Exercise material below:
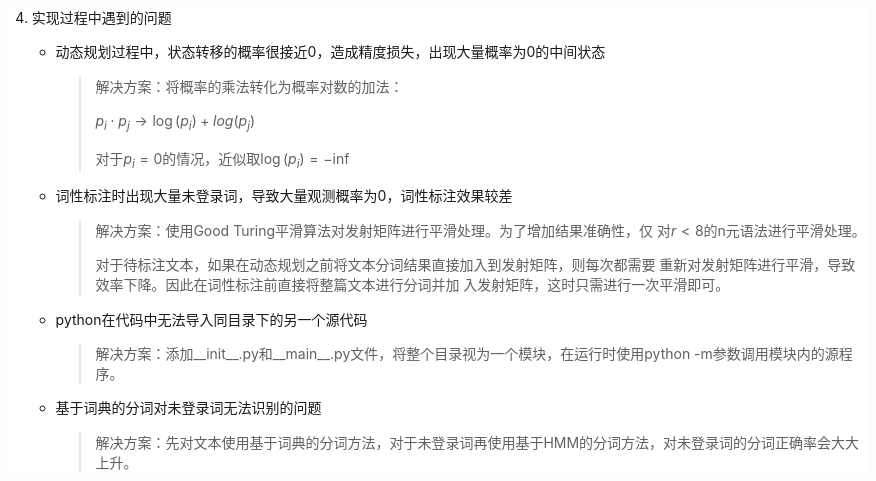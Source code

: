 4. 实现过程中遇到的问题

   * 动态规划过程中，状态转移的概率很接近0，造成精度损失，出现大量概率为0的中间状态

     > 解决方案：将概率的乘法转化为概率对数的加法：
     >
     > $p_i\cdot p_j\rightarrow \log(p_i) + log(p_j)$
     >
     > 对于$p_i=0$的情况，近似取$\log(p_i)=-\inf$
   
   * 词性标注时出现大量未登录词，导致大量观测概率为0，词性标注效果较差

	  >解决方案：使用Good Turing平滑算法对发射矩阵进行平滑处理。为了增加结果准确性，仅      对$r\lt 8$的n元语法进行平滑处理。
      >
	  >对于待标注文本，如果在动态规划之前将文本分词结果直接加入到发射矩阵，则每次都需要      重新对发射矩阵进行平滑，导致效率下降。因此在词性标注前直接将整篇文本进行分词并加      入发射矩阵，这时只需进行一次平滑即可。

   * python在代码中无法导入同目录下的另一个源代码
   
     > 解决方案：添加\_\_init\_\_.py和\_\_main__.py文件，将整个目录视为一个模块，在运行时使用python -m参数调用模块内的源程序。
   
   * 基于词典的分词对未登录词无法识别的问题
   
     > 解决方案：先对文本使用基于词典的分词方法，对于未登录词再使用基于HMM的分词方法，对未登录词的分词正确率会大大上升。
End of Exercise material.
Exercise material below:
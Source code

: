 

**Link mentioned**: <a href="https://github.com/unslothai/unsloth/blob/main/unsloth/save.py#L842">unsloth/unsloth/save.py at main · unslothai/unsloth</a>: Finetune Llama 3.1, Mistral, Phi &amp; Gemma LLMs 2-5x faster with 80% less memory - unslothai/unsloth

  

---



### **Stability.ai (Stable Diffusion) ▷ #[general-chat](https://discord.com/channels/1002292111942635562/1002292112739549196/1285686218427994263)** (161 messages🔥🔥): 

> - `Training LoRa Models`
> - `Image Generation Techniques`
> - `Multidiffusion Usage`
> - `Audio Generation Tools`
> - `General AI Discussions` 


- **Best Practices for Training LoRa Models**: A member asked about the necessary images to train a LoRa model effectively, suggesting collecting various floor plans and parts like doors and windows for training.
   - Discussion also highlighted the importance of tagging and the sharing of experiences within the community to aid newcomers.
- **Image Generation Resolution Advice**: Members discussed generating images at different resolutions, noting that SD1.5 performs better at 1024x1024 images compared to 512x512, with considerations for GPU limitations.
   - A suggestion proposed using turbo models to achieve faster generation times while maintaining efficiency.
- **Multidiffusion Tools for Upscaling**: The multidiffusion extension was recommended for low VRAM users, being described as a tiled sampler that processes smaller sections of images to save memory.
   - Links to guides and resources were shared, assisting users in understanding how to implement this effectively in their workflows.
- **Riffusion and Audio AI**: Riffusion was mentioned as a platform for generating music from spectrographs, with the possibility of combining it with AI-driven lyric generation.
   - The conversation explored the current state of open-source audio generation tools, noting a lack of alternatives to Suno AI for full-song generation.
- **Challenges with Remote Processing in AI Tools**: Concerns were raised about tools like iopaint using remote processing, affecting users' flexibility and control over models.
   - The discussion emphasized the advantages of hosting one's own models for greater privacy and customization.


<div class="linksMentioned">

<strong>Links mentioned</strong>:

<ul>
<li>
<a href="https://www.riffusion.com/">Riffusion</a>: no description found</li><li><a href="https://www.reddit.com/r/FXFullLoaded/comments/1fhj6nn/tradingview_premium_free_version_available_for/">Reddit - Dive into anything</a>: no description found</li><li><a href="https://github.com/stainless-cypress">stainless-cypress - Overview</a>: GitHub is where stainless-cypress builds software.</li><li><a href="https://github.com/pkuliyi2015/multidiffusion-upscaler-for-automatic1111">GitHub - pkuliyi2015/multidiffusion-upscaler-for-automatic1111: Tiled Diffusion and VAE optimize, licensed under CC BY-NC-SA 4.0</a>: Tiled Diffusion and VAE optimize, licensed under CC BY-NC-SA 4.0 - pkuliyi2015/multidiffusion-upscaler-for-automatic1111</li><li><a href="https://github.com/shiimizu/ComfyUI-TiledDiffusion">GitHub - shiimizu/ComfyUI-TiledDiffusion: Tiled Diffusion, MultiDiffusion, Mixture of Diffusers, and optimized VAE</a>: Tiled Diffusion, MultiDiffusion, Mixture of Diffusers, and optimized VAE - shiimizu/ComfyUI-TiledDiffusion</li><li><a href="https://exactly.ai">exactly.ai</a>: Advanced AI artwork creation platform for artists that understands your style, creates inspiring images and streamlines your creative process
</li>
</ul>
End of Exercise material.
**Activity:**
Please output exactly the lines between the one holding "- **Image Generation" and the one holding "- **Multidiffusion Tools" in the records above, inclusive, and nothing more.

**Written answer:**
- **Image Generation Resolution Advice**: Members discussed generating images at different resolutions, noting that SD1.5 performs better at 1024x1024 images compared to 512x512, with considerations for GPU limitations.
   - A suggestion proposed using turbo models to achieve faster generation times while maintaining efficiency.
- **Multidiffusion Tools for Upscaling**: The multidiffusion extension was recommended for low VRAM users, being described as a tiled sampler that processes smaller sections of images to save memory.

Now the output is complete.